O MPSP ajuizou ação civil pública, com pedido liminar, em face de Fundação Florestal para a Conservação e Produção Florestal do Estado e de moradores da comunidade estabelecida no bairro Sítio Novo, em área afetada pelo Parque Estadual Turístico do Alto Ribeira (Petar), na cidade de Iporanga, na qual pugnava pela expulsão da comunidade do seu território e realocação em outra área distante, em Unidade de Conservação de outra cidade. Além disso, pedia a condenação de moradores por supostos danos ambientais.   

A Defensoria Pública promoveu a defesa da comunidade, realizando visitas ao local e articulando com equipe acadêmica da geografia da Universidade de São Paulo (USP) a elaboração de Relatório Socioambiental que subsidiou as teses defensivas.   

O defensor público Andrew Toshio Hayama, que atua na unidade da Defensoria no Vale do Ribeira e foi o responsável pela defesa, sustentou que a Convenção 169 da Organização Internacional do Trabalho (OIT) reconhece que há o direito das comunidades tradicionais de permanecerem em seus territórios, de forma que as Unidades de Conservação devem ser criadas observando essa realidade, observando que a comunidade estava estabelecida no território desde antes da criação da Unidade de Conservação.   

“A natureza, para essas comunidades, não é recurso, mas faz parte da existência.
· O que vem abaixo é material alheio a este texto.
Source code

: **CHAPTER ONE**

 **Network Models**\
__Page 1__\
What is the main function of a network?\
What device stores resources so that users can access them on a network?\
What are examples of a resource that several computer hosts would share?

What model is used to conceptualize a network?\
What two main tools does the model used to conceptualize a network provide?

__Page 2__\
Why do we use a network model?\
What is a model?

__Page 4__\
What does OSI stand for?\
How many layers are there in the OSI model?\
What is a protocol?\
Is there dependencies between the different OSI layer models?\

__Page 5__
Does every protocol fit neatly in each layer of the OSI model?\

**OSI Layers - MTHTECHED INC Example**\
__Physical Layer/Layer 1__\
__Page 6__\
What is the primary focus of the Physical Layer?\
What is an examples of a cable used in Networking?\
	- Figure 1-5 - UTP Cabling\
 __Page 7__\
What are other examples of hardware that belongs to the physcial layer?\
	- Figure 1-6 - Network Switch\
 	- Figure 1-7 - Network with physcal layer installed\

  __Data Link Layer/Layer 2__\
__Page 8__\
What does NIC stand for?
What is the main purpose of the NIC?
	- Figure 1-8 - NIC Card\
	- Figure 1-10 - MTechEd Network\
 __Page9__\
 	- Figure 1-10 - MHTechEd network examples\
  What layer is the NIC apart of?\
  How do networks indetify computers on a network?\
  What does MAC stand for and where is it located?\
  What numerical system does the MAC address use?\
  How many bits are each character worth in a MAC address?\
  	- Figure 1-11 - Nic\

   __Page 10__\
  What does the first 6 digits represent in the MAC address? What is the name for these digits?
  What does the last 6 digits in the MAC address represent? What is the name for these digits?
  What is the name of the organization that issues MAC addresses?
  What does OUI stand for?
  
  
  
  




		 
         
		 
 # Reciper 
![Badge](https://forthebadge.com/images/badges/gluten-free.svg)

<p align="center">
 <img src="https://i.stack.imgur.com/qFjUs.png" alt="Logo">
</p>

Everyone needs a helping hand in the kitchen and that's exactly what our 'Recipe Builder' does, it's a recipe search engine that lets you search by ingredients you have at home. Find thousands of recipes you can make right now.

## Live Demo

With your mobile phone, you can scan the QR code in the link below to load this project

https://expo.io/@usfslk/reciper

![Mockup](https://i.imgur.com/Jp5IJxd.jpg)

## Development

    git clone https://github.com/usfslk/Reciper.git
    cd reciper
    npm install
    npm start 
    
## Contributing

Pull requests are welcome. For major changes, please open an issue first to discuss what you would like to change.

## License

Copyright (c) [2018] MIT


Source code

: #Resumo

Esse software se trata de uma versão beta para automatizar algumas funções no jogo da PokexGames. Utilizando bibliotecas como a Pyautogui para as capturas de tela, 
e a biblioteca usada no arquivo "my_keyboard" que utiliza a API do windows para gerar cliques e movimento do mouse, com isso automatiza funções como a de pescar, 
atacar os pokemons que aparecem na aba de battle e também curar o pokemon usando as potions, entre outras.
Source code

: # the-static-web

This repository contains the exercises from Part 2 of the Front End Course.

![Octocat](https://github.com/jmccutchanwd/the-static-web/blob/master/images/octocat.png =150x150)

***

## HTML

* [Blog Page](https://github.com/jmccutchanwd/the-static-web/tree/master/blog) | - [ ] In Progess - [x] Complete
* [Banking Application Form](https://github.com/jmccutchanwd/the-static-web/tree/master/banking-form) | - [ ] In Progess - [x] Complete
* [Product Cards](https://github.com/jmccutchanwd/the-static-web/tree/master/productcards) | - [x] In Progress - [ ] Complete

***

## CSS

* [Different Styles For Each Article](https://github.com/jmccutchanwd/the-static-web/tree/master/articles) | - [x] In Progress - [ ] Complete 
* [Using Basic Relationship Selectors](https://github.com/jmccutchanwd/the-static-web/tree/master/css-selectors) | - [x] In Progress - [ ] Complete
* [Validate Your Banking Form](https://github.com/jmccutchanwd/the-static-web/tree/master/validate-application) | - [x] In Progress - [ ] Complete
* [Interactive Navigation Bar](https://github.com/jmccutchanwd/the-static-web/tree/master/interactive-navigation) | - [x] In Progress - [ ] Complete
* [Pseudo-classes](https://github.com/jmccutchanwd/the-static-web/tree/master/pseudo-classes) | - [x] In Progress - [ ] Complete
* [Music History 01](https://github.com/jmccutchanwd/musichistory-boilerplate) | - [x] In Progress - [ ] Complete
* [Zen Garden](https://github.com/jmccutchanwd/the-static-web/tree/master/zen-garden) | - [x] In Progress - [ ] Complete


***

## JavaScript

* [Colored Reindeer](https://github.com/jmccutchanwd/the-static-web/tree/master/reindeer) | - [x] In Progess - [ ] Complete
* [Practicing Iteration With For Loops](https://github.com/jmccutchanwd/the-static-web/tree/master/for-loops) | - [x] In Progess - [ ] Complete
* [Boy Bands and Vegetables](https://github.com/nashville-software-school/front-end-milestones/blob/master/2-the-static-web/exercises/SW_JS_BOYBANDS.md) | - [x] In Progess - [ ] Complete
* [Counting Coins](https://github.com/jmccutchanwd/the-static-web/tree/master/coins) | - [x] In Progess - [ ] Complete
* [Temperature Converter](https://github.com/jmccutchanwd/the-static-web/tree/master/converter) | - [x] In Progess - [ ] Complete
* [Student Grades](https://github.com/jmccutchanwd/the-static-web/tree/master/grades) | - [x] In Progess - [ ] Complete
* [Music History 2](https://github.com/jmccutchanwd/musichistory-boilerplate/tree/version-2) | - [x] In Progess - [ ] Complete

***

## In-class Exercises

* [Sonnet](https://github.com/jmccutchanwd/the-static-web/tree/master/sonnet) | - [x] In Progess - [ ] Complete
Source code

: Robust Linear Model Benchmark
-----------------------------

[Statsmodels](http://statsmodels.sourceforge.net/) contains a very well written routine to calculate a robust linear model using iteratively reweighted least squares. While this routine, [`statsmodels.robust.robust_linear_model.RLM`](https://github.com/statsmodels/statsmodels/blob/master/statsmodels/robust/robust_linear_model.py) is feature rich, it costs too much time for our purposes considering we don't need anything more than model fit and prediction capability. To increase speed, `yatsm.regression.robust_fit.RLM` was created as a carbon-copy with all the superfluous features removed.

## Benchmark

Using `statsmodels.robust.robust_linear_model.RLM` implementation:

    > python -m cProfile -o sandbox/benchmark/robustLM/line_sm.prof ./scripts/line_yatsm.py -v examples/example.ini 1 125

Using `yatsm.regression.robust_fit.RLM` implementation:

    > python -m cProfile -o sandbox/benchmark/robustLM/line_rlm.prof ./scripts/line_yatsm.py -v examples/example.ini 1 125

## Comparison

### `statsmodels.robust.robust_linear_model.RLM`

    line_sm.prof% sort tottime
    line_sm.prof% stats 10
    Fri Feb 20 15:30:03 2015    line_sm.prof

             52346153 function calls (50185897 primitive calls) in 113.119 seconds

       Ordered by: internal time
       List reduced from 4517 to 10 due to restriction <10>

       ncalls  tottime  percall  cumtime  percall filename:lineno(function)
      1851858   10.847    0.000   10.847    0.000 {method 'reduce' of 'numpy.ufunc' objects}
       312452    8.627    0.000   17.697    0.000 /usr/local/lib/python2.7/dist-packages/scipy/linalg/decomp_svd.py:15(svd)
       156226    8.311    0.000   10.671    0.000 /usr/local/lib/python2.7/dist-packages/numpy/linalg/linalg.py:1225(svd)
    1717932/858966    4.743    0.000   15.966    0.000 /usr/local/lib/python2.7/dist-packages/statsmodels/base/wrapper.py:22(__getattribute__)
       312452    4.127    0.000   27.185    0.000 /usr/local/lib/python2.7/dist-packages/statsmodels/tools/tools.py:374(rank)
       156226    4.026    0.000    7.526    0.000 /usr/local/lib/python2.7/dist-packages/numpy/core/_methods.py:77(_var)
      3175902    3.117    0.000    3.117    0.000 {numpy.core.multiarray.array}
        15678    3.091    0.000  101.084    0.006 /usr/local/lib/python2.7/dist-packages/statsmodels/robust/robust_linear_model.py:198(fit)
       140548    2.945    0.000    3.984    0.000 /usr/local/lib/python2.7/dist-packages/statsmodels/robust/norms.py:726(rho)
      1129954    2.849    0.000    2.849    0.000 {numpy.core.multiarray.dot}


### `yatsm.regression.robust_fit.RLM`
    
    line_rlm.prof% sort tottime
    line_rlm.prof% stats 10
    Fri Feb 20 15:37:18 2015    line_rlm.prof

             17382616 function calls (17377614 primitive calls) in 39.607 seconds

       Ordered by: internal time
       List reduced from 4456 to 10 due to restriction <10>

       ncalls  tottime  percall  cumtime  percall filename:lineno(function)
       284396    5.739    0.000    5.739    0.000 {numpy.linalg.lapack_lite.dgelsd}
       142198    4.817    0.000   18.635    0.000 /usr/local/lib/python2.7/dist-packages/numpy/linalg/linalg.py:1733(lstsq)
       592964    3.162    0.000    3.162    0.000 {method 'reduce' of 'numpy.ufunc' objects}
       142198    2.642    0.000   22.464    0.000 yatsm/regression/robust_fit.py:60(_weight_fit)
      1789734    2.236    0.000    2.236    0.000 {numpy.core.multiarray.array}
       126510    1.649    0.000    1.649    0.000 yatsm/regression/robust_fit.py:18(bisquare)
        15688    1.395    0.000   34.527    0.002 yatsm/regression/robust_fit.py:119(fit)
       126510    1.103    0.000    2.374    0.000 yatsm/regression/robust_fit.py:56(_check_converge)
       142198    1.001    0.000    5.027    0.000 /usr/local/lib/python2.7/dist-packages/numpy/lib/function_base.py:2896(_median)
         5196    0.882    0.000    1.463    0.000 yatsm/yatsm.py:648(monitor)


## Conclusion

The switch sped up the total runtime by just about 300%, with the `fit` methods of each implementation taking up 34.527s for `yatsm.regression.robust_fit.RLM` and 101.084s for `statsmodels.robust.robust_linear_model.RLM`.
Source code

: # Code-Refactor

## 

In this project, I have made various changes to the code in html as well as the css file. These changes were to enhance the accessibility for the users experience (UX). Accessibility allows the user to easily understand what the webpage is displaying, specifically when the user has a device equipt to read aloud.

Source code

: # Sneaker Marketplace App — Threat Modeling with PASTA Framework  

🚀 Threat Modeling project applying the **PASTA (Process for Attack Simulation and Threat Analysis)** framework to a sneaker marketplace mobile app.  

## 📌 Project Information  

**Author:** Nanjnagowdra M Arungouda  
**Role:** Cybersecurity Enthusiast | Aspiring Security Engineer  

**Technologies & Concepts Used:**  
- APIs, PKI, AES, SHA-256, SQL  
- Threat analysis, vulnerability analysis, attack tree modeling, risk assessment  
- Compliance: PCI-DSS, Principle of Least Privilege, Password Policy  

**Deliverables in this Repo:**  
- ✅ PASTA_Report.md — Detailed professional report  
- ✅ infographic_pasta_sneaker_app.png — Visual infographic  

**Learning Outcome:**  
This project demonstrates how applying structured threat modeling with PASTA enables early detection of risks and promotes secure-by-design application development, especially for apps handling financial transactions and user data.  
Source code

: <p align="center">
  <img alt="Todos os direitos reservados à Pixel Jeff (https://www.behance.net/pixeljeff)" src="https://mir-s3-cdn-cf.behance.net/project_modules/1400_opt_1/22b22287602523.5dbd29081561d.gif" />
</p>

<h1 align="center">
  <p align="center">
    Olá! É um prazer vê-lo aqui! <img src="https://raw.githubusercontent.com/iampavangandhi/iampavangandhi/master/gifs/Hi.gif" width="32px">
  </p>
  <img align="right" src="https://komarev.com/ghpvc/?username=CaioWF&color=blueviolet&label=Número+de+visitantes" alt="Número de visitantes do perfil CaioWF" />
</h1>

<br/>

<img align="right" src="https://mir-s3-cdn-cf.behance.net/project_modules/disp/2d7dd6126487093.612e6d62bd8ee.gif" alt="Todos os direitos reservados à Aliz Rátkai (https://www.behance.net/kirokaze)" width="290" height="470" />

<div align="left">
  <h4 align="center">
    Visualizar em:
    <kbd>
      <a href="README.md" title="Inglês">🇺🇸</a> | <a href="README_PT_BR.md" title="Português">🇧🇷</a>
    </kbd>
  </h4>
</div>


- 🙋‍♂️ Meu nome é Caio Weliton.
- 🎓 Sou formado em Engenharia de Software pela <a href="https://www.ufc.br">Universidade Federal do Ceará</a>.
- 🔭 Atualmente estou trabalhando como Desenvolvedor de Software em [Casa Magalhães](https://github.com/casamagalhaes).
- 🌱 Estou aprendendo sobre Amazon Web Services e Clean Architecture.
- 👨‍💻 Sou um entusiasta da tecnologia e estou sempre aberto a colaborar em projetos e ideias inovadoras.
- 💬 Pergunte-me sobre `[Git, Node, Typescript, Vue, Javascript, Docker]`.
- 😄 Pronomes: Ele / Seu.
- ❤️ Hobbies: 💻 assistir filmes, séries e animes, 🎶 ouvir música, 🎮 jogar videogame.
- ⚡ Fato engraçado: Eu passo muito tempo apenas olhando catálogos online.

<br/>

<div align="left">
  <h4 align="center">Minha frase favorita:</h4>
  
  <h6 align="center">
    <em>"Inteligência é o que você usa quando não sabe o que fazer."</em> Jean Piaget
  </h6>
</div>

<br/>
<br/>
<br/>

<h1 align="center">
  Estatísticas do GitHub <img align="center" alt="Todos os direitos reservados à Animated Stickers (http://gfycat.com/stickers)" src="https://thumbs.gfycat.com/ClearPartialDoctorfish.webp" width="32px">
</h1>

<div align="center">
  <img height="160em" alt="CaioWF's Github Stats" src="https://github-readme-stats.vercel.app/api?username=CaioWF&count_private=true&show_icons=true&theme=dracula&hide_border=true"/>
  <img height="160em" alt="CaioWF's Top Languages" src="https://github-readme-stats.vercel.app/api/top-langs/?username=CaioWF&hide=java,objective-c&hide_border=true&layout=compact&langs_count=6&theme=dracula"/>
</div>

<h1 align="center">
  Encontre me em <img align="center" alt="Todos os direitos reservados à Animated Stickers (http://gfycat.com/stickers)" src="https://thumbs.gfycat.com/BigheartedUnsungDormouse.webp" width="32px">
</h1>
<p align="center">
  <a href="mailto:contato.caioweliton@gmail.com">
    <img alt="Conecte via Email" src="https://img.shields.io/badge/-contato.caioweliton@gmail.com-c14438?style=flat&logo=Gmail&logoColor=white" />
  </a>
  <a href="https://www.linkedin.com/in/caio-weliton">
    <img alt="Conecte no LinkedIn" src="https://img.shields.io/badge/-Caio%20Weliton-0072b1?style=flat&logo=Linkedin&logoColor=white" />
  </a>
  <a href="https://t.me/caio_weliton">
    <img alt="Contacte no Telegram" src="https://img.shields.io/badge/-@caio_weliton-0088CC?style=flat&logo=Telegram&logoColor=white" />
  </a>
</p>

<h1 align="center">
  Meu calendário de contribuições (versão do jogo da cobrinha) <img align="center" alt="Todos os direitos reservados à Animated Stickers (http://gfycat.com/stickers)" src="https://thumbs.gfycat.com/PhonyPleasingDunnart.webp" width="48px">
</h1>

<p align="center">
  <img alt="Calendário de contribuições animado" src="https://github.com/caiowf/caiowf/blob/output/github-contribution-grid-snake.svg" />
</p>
As populações tradicionais não só admiram ou convivem com a biodiversidade, mas são parte integrante deste universo”, pontuou. “O conflito decorrente da sobreposição de unidades de conservação em territórios tradicionais é fruto de um grande e longo mal-entendido. Não há, na prática, incompatibilidade entre a presença de comunidades tradicionais e a tutela da biodiversidade; não há conflito entre o direito de reconhecimento étnico/cultural/territorial e a preservação ambiental.” 

Manejo sustentável  

O defensor salientou ainda a importância das roças, caracterizadas por diversidade de culturas e por agricultura camponesa itinerante, a qual faz uso do fogo, mas que mantém baixíssimo impacto ambiental (cultura herdada de indígenas, quilombolas e povos pré-colombianos). Destacou que a prática da coivara, utilizada pelos réus na ação, é prática tradicional reconhecida como manejo agroflorestal sustentável, conforme Resolução nº 189/2018 da Secretaria Estadual do Meio Ambiente (SMA).  

Na sentença, a juíza Hallana Duarte Miranda acolheu os argumentos da Defensoria e decidiu pela improcedência total da ação. “É importantíssimo frisar que a compreensão de que as comunidades tradicionais não podem permanecer em Unidades de Conservação parte de um pressuposto contraditório em seus próprios termos: se, de fato, as comunidades fossem agressivas ao meio ambiente, como seria possível que o Vale do Ribeira e o Bairro da Serra sejam hoje reconhecidíssimos remanescente da Mata Atlântica em Estado Natural. É evidente, o dano previsto em lei é presumido, mas se sabe que ele não é real em termos de degradação”, pontuou a magistrada. 

“Trata-se de decisão importante por garantir direitos territoriais de comunidade cabocla que sofre a incidência de Parque Estadual”, comentou o defensor Andrew Toshio Hayama após a divulgação da sentença. Ele destacou a observância, na sentença, da garantia de direitos territoriais de comunidade tradicional em área afetada por Parque Estadual e o trabalho pericial de equipe da geografia da USP, que, acionada por solicitação da Defensoria, elaborou estudo atestando que a comunidade convive adequadamente com o ecossistema local e protege a biodiversidade, não representando risco ambiental.